Oral (Tema Livre)
486-1 | Machado de Assis cronista | Autores: | Mariana da Silva Lima (UFRJ - Universidade Federal do Rio de Janeiro) |
Resumo A comunicação irá apresentar as conclusões parciais obtidas na pesquisa de tese de doutorado intitulada "Machado de Assis, um cronista na Primeira República - Visões do país na série 'A Semana'", que tem por objeto a última série de crônicas publicadas pelo autor (entre 1892 e 1897 na Gazeta de Notícias). O estudo comparativo entre a série "A Semana" e as séries anteriores, além de três outros textos de 1859, propiciou um novo eixo de análise e sugeriu algumas hipóteses relativas à influência do mecanismo editorial sobre o conteúdo e a forma das crônicas machadianas em momentos-chave do processo histórico brasileiro no final do século XIX.
Em dois artigos de 1859, Machado louva os avanços da indústria e, em particular, o jornal como “grande veículo do espírito moderno”. Tanto em “O jornal e o livro” quanto em “A reforma pelo jornal”, o escritor argumenta que o jornal representaria “um sintoma de democracia”, uma vez que, constituindo-se como espaço propício ao debate público, possibilitaria o questionamento do status quo e a derrota das monarquias. O argumento liberal, contudo, é relativizado em outro texto do mesmo ano – “O folhetinista”, que indica a existência de um problema de transposição da crônica do solo europeu para o brasileiro. Em 1876, outra crônica já aponta uma clara mudança em relação àquela primeira percepção, muito influenciada pela ideologia liberal, que via no jornal “o gérmen de uma revolução” não apenas literária, mas também social e econômica. Este novo texto, em que o cronista comenta o recenseamento do Império – “do qual se conclui que 70% da população não sabe ler” –, aponta claramente o obstáculo que o analfabetismo representava para a democracia.

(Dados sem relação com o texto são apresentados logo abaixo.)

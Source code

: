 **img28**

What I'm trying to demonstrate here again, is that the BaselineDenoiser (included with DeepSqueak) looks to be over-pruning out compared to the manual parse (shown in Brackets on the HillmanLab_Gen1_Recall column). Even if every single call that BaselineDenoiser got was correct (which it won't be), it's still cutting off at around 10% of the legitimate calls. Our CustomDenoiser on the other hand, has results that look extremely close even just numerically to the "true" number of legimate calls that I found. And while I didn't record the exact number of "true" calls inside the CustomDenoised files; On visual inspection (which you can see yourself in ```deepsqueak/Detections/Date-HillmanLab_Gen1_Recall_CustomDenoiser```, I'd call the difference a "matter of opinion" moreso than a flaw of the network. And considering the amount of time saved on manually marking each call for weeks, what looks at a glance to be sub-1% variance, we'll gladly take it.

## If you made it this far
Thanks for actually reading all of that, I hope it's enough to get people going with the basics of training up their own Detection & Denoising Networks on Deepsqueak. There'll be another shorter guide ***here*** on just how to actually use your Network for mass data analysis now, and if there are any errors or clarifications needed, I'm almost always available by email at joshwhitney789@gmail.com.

Essa consciência mais aguda da realidade brasileira vai gradualmente penetrando seus textos e se intensifica na década de 1870, de modo que esse conteúdo social se sedimenta na forma literária (Adorno). Assim, o período compreendido entre as séries “Badaladas” e “Bons dias!” mostra que Machado foi desenvolvendo literariamente formas de expressar o nó ideológico (na expressão de Roberto Schwarz) que representava o liberalismo no país.
Quando finalmente chegamos à série “A semana”, é possível perceber a maestria do autor no trato com a forma literária, e a exposição daquela tensão por meio de recursos complexos e variados. Sintomaticamente, o final da série coincide com uma grande encruzilhada na história brasileira: a campanha de Canudos. As sete crônicas que abordaram esse assunto (dispersas entre 1893 e 1897) parecem revelar uma nova visão por parte de Machado quanto ao papel da imprensa na modernidade e aos limites da posição dos intelectuais. Nota-se uma oscilação de posições contra e a favor dos canudenses, o que expressaria uma dificuldade do autor de assumir uma postura diferente daquela defendida não só pela Gazeta de Notícias como também pela imprensa como um todo. Se a hipótese estiver correta, isso significa que Machado teria chegado a uma percepção segundo a qual a imprensa não só pode ignorar as desigualdades sociais, mas ainda pode ajudar a aprofundá-las.